3. The DID-based payment method according to claim 2, further comprising:

receiving a DID biometric update request through the DID SDK;

acquiring a first biological characteristic input by a user;

comparing the first biological characteristic with the DID standard biological characteristic through the DID SDK to obtain a second local comparison result;

when the second local comparison result is the same, acquiring a second biological feature input by the user;

the second biometric feature is stored as a DID standard biometric feature in the TEE by the DID SDK.

4. The DID-based payment method of claim 1, further comprising, when the DID SDK fails to obtain the first local comparison result:

the to-be-authenticated biological feature is sent to a DID server through the DID SDK, so that the DID server compares the to-be-authenticated biological feature with a pre-stored DID standard biological feature to obtain a server comparison result, and the server comparison result is sent to the DID SDK;

receiving the server side comparison result through the DID SDK;

and when the comparison results of the server are the same, signing the payment request by adopting a pre-stored DID private key through the DID SDK so as to realize the payment function through the DID.

5. A DID-based payment device applied to a payment application installed on a mobile terminal, the payment application having a DID SDK embedded therein, the device comprising:

the generation module is used for generating a payment request;

the acquisition module is used for acquiring the to-be-authenticated biological characteristics input by the user;

the comparison module is used for comparing the to-be-authenticated biological characteristics with DID standard biological characteristics of the DID SDK pre-stored in a TEE through the DID SDK;

and the signature module is used for signing the payment request by adopting a pre-stored DID private key through the DID SDK when a first local comparison result is obtained through the DID SDK and the first local comparison result is the same, so that the payment function is realized through the DID.
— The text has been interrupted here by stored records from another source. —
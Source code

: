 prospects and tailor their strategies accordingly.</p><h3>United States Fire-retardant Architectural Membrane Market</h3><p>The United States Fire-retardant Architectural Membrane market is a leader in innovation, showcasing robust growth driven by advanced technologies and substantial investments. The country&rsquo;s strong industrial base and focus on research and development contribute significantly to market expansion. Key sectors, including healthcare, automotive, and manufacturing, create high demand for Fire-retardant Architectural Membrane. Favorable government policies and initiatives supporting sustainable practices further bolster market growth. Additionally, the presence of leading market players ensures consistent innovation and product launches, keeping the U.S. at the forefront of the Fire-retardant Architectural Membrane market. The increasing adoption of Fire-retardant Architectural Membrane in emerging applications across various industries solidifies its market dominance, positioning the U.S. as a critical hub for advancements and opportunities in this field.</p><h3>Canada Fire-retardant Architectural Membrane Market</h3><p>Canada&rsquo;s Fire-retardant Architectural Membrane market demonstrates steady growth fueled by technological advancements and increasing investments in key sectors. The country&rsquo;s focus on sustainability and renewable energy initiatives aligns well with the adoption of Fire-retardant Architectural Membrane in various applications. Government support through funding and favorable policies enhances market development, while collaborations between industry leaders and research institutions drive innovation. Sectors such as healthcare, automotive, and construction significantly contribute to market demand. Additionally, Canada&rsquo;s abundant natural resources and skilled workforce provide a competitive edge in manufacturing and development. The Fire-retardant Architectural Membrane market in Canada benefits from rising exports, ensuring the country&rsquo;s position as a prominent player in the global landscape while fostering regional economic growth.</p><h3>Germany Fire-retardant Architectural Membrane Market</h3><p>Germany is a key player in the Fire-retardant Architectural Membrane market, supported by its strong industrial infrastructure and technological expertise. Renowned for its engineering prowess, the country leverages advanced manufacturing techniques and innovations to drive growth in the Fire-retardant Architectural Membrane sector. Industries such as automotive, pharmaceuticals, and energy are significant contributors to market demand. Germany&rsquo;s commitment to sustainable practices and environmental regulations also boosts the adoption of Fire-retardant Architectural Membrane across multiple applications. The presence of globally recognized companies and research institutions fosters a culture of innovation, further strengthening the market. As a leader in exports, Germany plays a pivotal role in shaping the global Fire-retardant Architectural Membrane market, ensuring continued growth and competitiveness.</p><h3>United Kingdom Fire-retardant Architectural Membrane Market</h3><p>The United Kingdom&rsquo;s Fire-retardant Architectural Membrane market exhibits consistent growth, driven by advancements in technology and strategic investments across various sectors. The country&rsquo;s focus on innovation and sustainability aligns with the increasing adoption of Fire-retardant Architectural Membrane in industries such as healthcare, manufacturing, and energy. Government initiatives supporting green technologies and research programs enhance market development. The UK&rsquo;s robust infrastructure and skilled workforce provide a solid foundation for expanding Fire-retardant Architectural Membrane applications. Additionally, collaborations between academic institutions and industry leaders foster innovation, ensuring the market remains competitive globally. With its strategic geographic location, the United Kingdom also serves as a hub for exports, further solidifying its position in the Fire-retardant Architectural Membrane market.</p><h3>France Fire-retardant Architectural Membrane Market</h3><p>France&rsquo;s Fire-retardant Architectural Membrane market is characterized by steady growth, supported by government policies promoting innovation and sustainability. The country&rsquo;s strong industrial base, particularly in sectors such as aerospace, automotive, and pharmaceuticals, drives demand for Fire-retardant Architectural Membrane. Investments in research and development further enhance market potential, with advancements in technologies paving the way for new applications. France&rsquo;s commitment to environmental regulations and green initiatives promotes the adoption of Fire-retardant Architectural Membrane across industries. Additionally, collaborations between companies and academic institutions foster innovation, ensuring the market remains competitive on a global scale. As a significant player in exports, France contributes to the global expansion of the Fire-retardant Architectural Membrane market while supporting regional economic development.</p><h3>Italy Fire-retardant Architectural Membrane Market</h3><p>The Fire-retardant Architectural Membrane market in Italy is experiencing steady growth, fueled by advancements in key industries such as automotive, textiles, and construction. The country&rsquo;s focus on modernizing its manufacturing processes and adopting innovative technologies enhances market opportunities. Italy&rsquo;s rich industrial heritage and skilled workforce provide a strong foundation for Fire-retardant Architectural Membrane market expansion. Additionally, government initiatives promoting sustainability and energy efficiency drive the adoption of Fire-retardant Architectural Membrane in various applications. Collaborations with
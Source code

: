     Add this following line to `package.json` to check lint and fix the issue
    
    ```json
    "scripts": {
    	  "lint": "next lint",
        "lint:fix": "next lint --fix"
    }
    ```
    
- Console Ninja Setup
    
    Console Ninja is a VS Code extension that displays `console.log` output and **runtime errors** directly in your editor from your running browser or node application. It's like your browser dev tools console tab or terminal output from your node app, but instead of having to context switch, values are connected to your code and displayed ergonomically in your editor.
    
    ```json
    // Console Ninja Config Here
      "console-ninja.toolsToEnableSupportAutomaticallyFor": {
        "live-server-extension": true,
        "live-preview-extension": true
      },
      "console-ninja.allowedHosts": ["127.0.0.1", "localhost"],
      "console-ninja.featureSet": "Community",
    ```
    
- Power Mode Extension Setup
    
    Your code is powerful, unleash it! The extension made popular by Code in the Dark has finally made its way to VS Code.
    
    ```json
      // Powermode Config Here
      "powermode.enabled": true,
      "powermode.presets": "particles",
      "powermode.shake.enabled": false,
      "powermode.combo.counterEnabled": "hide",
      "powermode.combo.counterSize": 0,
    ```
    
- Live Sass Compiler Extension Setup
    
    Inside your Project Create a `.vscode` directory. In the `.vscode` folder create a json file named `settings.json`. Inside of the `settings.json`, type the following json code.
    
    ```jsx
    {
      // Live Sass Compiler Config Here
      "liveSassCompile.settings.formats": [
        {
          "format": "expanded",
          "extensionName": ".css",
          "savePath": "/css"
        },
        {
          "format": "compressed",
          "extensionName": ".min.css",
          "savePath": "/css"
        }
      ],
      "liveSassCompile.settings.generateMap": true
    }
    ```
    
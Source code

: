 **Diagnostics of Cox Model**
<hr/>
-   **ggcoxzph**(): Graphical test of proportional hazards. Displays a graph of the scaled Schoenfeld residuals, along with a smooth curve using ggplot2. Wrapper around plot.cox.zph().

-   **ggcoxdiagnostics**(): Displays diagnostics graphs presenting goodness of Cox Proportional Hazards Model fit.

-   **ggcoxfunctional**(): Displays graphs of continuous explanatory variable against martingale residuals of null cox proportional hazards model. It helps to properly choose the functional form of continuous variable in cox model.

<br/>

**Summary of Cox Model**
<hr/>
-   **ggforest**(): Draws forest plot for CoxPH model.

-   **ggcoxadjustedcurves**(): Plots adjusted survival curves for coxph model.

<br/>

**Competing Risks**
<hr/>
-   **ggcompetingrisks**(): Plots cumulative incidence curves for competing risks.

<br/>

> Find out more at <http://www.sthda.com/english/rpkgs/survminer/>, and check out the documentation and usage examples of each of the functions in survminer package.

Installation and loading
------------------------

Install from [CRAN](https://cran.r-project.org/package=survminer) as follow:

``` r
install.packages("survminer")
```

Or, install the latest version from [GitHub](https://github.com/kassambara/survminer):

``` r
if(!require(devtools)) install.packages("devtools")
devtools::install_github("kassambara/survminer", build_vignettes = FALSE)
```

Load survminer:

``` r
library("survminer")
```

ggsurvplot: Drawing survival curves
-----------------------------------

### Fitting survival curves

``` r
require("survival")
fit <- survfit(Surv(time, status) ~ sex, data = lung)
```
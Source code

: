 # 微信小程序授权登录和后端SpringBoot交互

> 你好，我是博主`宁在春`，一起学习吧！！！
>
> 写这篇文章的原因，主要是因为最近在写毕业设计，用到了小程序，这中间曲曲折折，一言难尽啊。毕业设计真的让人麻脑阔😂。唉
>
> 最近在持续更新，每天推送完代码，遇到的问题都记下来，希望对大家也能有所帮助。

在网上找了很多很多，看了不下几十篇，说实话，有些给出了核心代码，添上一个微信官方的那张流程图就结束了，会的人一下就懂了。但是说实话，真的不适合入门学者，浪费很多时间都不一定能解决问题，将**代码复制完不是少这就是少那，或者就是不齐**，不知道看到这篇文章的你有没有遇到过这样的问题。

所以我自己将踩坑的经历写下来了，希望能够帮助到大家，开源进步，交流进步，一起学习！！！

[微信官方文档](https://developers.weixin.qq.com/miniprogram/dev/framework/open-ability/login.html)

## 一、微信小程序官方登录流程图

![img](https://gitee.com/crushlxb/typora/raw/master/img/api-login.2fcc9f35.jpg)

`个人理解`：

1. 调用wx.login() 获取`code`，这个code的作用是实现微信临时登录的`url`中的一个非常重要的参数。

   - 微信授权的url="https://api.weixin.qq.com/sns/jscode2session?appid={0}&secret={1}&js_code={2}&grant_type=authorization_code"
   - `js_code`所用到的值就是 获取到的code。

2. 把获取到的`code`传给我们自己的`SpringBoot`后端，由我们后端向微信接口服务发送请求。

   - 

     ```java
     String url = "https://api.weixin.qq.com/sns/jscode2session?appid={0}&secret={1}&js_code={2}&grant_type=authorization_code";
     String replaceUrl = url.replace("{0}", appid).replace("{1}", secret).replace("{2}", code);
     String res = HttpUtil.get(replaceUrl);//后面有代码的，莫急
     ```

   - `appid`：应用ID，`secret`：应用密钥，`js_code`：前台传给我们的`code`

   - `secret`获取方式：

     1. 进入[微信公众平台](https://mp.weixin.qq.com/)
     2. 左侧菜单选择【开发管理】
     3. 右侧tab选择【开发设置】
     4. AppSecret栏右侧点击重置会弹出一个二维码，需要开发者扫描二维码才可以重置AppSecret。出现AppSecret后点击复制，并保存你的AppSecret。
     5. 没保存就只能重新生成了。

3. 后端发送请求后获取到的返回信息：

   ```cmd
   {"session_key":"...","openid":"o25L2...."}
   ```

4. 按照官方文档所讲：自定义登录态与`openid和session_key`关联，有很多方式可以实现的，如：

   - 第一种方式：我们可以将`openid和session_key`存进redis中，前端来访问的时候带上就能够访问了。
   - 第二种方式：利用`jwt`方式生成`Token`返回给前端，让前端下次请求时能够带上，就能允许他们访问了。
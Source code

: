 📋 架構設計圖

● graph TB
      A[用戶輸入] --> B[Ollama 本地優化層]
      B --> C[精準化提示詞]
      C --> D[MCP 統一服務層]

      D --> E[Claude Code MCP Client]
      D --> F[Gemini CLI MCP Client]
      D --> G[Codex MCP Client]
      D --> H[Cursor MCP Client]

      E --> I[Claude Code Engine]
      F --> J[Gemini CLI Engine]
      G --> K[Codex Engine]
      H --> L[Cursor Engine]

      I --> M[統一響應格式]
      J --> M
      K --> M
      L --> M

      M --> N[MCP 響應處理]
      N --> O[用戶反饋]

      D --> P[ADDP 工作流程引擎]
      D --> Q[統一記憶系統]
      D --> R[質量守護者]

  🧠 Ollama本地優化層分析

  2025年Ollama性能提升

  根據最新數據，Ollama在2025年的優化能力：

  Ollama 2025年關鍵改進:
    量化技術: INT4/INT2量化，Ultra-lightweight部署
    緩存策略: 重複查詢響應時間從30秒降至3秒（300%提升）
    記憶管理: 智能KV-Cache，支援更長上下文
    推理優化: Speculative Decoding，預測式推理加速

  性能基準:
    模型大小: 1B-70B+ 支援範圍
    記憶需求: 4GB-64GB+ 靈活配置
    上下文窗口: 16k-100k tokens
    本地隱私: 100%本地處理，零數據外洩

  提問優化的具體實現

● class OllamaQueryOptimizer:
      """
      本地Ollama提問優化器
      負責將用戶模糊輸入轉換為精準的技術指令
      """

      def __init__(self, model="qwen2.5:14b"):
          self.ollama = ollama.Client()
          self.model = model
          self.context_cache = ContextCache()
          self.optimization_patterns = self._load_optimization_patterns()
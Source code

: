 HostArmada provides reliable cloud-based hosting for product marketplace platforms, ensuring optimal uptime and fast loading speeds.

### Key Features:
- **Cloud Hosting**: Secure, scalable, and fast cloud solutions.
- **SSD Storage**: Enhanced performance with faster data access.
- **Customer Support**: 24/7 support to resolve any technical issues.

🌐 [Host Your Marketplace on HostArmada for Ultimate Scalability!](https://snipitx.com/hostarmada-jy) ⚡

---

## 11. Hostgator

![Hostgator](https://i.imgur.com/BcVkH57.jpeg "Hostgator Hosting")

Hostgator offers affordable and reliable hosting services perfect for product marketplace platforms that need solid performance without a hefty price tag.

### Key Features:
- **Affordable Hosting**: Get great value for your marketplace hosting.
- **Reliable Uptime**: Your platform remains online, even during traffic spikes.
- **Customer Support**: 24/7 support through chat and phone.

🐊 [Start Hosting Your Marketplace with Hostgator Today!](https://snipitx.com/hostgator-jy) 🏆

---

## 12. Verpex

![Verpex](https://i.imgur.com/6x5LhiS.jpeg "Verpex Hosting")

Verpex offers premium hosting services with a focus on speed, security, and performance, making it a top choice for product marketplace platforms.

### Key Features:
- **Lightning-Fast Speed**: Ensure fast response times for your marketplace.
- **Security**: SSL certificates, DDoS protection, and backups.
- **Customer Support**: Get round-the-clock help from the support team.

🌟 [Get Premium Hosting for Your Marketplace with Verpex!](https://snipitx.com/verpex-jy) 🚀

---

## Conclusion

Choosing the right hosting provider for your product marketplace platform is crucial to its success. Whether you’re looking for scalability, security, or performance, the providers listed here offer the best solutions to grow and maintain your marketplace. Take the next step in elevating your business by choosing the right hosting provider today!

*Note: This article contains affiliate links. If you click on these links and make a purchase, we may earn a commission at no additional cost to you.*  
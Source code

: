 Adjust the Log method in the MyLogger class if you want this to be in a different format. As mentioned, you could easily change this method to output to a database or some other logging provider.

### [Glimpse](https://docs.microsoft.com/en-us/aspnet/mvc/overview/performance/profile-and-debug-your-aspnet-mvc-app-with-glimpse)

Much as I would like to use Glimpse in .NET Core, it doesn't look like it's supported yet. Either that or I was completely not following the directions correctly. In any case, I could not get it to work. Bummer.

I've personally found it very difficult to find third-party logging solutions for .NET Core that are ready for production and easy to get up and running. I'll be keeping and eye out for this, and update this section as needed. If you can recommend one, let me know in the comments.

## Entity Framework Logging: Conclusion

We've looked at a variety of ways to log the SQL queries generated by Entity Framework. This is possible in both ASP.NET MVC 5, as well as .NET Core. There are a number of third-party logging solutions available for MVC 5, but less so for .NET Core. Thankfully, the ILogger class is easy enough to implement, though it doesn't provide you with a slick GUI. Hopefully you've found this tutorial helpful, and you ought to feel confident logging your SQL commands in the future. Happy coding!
6. The DID-based payment device of claim 5, further comprising an provisioning module to:

receiving a DID biometric authentication opening request through the DID SDK;

acquiring a payment standard biometric of the payment application stored in the TEE;

and storing the payment standard biometric as a DID standard biometric in the TEE by the DID SDK.

7. The DID-based payment device of claim 6, further comprising an update module to:

receiving a DID biometric update request through the DID SDK;

acquiring a first biological characteristic input by a user;

comparing the first biological characteristic with the DID standard biological characteristic through the DID SDK to obtain a second local comparison result;

when the second local comparison result is the same, acquiring a second biological feature input by the user;

the second biometric feature is stored as a DID standard biometric feature in the TEE by the DID SDK.

8. The DID-based payment device of claim 5, further comprising a server side comparison module configured to:

when the DID SDK cannot obtain the first local comparison result, the to-be-authenticated biological feature is sent to a DID server through the DID SDK, so that the DID server compares the to-be-authenticated biological feature with a pre-stored DID standard biological feature to obtain a server comparison result, and the server comparison result is sent to the DID SDK;

receiving the server side comparison result through the DID SDK;

and when the comparison results of the server are the same, signing the payment request by adopting a pre-stored DID private key through the DID SDK so as to realize the payment function through the DID.

9. A readable storage medium having stored thereon a computer program which, when executed in a computer, causes the computer to perform the steps of the DID-based payment method as claimed in any one of claims 1 to 4.

10. An electronic device comprising a memory and a processor, the memory having executable code stored therein, which when executed by the processor performs the steps of the DID-based payment method of any one of claims 1-4.